Please report how many lines of the following entries hold the word "texttt", giving the number alone.

Segment Open

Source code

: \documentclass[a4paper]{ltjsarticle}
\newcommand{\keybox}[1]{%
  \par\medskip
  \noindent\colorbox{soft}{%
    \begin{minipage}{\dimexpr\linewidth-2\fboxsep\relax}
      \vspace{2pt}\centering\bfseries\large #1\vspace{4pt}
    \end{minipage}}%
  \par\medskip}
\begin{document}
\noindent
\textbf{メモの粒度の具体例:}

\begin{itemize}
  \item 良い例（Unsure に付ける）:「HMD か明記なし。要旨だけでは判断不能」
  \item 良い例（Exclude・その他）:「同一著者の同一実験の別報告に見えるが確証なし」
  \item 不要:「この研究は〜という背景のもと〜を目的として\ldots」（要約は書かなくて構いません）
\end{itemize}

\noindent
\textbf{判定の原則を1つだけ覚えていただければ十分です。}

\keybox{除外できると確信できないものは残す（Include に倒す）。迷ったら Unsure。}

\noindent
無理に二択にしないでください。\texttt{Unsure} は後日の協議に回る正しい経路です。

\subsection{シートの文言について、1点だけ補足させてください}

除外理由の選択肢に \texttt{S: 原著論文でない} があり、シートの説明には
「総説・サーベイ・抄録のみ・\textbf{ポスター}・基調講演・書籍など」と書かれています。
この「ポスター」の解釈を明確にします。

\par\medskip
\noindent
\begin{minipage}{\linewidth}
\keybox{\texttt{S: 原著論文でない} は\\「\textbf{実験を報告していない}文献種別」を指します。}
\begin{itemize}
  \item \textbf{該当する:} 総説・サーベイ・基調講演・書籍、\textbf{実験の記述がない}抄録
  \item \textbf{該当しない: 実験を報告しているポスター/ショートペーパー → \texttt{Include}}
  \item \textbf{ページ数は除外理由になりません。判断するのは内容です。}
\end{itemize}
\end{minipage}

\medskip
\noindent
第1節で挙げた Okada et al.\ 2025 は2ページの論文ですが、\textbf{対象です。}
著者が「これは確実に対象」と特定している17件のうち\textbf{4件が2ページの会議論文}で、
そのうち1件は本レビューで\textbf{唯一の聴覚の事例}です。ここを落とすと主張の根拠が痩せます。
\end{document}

Segment Closed

> [Exercise output] 4